看了西关书的聚类算法,算法原理很容易明白,接下来就是整理成自己的理解思路,然后一步一步来实现算法,那么就来做吧。
k-means cluster 算法步骤
输入:txt样本数据;输出:样本的归属类
step1:初始化工作
输入,样本,k;输出:初始均值向量
step1.1:载入数据,选择k值,初始化存放每个类的容器
repeat
step2:根据距离相似度划分所有样本对应的类 (for 样本数量)
step2.1:更新样本所属类:计算样本xi与各均值向量的距离,根据距离最近原则将样本xi放入对应类容器中
step2.2:计算更新后的均值向量:求均值即可
step3判断是否应该停止更新(for k的数量)
step3.1若ui’!=ui,将ui更新为ui’,否则保持当前均值向量不变
step3.2若所有的均值向量均为更新,停止程序
end repeat
ok啦,接下来不废话上代码(Matlab发布形式)
K-Means代码及样本下载链接
function Main()
%funtion:k-means cluster
%Reference: Machine leaning by zhihua zhou
clc
clear
close all
%1.0initial
melon_data = load('melon4.0.txt');
plot(melon_data(:,1),melon_data(:,2),'+')

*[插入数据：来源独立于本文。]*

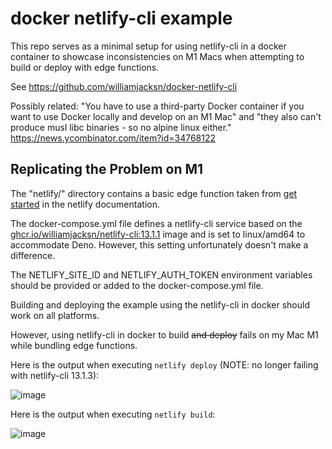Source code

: # docker netlify-cli example

This repo serves as a minimal setup for using netlify-cli in a docker container to showcase inconsistencies on M1 Macs when attempting to build or deploy with edge functions.

See https://github.com/williamjacksn/docker-netlify-cli

Possibly related: "You have to use a third-party Docker container if you want to use Docker locally and develop on an M1 Mac" and "they also can't produce musl libc binaries - so no alpine linux either." https://news.ycombinator.com/item?id=34768122

## Replicating the Problem on M1

The "netlify/" directory contains a basic edge function taken from [get started](https://docs.netlify.com/edge-functions/get-started/) in the netlify documentation.

The docker-compose.yml file defines a netlify-cli service based on the [ghcr.io/williamjacksn/netlify-cli:13.1.1](https://github.com/williamjacksn/docker-netlify-cli/pkgs/container/netlify-cli) image and is set to linux/amd64 to accommodate Deno. However, this setting unfortunately doesn't make a difference.

The NETLIFY_SITE_ID and NETLIFY_AUTH_TOKEN environment variables should be provided or added to the docker-compose.yml file.

Building and deploying the example using the netlify-cli in docker should work on all platforms.

However, using netlify-cli in docker to build ~~and deploy~~ fails on my Mac M1 while bundling edge functions.

Here is the output when executing `netlify deploy` (NOTE: no longer failing with netlify-cli 13.1.3):

![image](https://user-images.githubusercontent.com/219448/224598468-dfa8aa52-ab57-4a2c-88fe-e21101781308.png)

Here is the output when executing `netlify build`:

![image](https://user-images.githubusercontent.com/219448/224591786-afd8c1cc-cc0a-4baa-a4c7-32fde35fe58a.png)




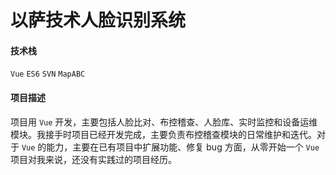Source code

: # 以萨技术人脸识别系统

#### 技术栈

`Vue` `ES6` `SVN` `MapABC`

#### 项目描述

项目用 `Vue` 开发，主要包括人脸比对、布控稽查、人脸库、实时监控和设备运维模块。我接手时项目已经开发完成，主要负责布控稽查模块的日常维护和迭代。对于 `Vue` 的能力，主要在已有项目中扩展功能、修复 bug 方面，从零开始一个 `Vue` 项目对我来说，还没有实践过的项目经历。


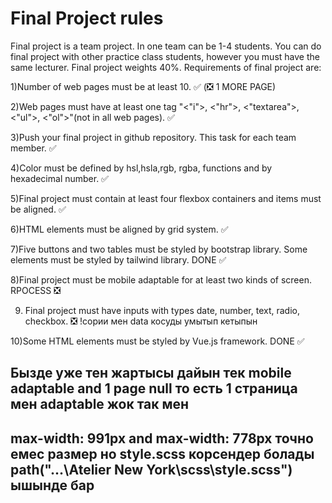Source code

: # Final Project rules 

Final project is a team project. In one team can be 1-4 students. You can do final project with other practice class students, 	 however you must have the same lecturer. Final project weights 40%. Requirements of final project are:

 1)Number of web pages must be at least 10. ✅ (❎ 1 MORE PAGE) 

 2)Web pages must have at least one tag "<"i">, <"hr">, <"textarea">, <"ul">, <"ol">"(not in all web pages). ✅

 3)Push your final project in github repository. This task for each team member. ✅

 4)Color must be defined by hsl,hsla,rgb, rgba, functions and by hexadecimal number. ✅

 5)Final project must contain at least four flexbox containers and items must be aligned. ✅ 

 6)HTML elements must be aligned by grid system.  ✅

 7)Five buttons and two tables must be styled by bootstrap library. Some elements must be styled by tailwind library. DONE ✅

 8)Final project must be mobile adaptable for at least two kinds of screen.  RPOCESS ❎

9) Final project must have inputs with types date, number, text, radio, checkbox. ❎ !сории мен data косуды умытып кетыпын

10)Some HTML elements must be styled by Vue.js framework. DONE ✅


## Бызде уже тен жартысы дайын тек  mobile adaptable and 1 page null то есть 1 страница мен   adaptable жок так мен 
## max-width: 991px and max-width: 778px точно емес размер но style.scss корсендер болады path("...\Atelier New York\scss\style.scss") ышынде бар




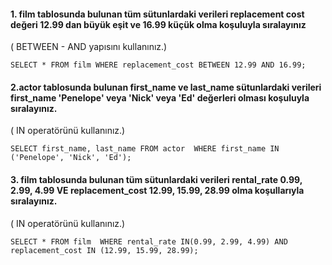 #### 1. film tablosunda bulunan tüm sütunlardaki verileri replacement cost değeri 12.99 dan büyük eşit ve 16.99 küçük olma koşuluyla sıralayınız 
( BETWEEN - AND yapısını kullanınız.)

`SELECT * FROM film
WHERE replacement_cost BETWEEN 12.99 AND 16.99; `

#### 2.actor tablosunda bulunan first_name ve last_name sütunlardaki verileri first_name 'Penelope' veya 'Nick' veya 'Ed' değerleri olması koşuluyla sıralayınız.
( IN operatörünü kullanınız.)

`SELECT first_name, last_name FROM actor 
WHERE first_name IN ('Penelope', 'Nick', 'Ed');`

#### 3. film tablosunda bulunan tüm sütunlardaki verileri rental_rate 0.99, 2.99, 4.99 VE replacement_cost 12.99, 15.99, 28.99 olma koşullarıyla sıralayınız. 
( IN operatörünü kullanınız.)

`SELECT * FROM film 
WHERE rental_rate IN(0.99, 2.99, 4.99) AND replacement_cost IN (12.99, 15.99, 28.99); `
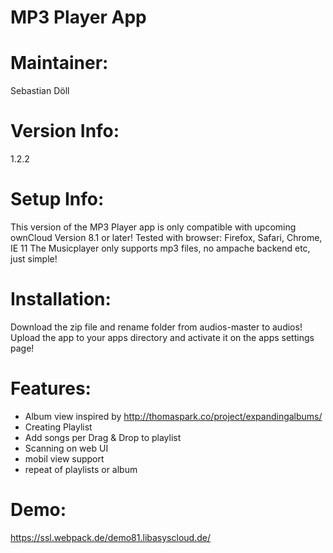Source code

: MP3 Player App
=============

Maintainer:
===========
Sebastian Döll

Version Info:
============
1.2.2

Setup Info:
===========
This version of the MP3 Player app is only compatible with upcoming ownCloud Version 8.1 or later!
Tested with browser: Firefox, Safari, Chrome, IE 11
The Musicplayer only supports mp3 files, no ampache backend etc, just simple!

Installation:
=============
Download the zip file and rename folder from audios-master to audios! Upload the app to your apps directory and activate it on the apps settings page!

Features:
=============
- Album view inspired by http://thomaspark.co/project/expandingalbums/ 
- Creating Playlist
- Add songs per Drag & Drop to playlist
- Scanning on web UI
- mobil view support
- repeat of playlists or album

Demo:
=====
https://ssl.webpack.de/demo81.libasyscloud.de/



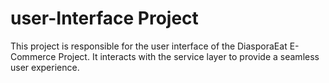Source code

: # user-Interface Project
This project is responsible for the user interface of the DiasporaEat E-Commerce Project. It interacts with the service layer to provide a seamless user experience.

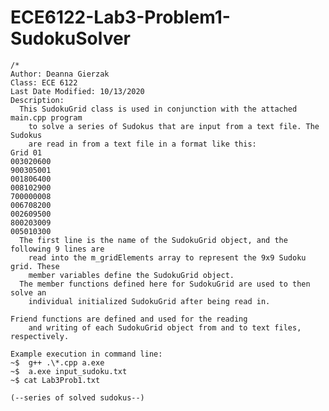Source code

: # ECE6122-Lab3-Problem1-SudokuSolver


    /*
    Author: Deanna Gierzak
    Class: ECE 6122
    Last Date Modified: 10/13/2020
    Description:
      This SudokuGrid class is used in conjunction with the attached main.cpp program
        to solve a series of Sudokus that are input from a text file. The Sudokus
        are read in from a text file in a format like this:
    Grid 01
    003020600
    900305001
    001806400
    008102900
    700000008
    006708200
    002609500
    800203009
    005010300
      The first line is the name of the SudokuGrid object, and the following 9 lines are 
        read into the m_gridElements array to represent the 9x9 Sudoku grid. These
        member variables define the SudokuGrid object.
      The member functions defined here for SudokuGrid are used to then solve an 
        individual initialized SudokuGrid after being read in.
	
	Friend functions are defined and used for the reading
		and writing of each SudokuGrid object from and to text files, respectively.
    
    Example execution in command line:
    ~$  g++ .\*.cpp a.exe
    ~$  a.exe input_sudoku.txt
    ~$ cat Lab3Prob1.txt
    
    (--series of solved sudokus--)

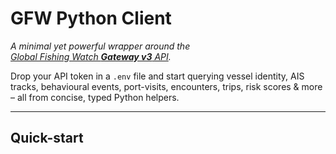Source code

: # GFW Python Client

*A minimal yet powerful wrapper around the  
[Global Fishing Watch **Gateway v3** API](https://docs.globalfishingwatch.org/).*

Drop your API token in a `.env` file and start querying vessel identity, AIS
tracks, behavioural events, port-visits, encounters, trips, risk scores & more
– all from concise, typed Python helpers.

---

## Quick-start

xlabel('density');ylabel('sugar rate');
melon_data(:,1)=[];
[m,n] = size(melon_data);k=3;
sample_vector = zeros(m,n,k);
cluster_vector = zeros(k,n);
cluster_vector = init_cluster_vector(k,melon_data);
%
%show original
plot(melon_data(:,1),melon_data(:,2),'+');hold on
plot(cluster_vector(:,1),cluster_vector(:,2),'pg');
xlabel('density');ylabel('sugar rate');
%}
%2.0 main loop
max_loop = 10;
for loop = 1:max_loop
sample_vector = cluster(melon_data,cluster_vector);%2.1
cur_cluster_vector = update_cluter_vector(sample_vector);%2.2
show(sample_vector,cur_cluster_vector);
%is_stop = find(pdist(cur_cluster_vector-cluster_vector)>0.1);
if is_stop(cur_cluster_vector,cluster_vector)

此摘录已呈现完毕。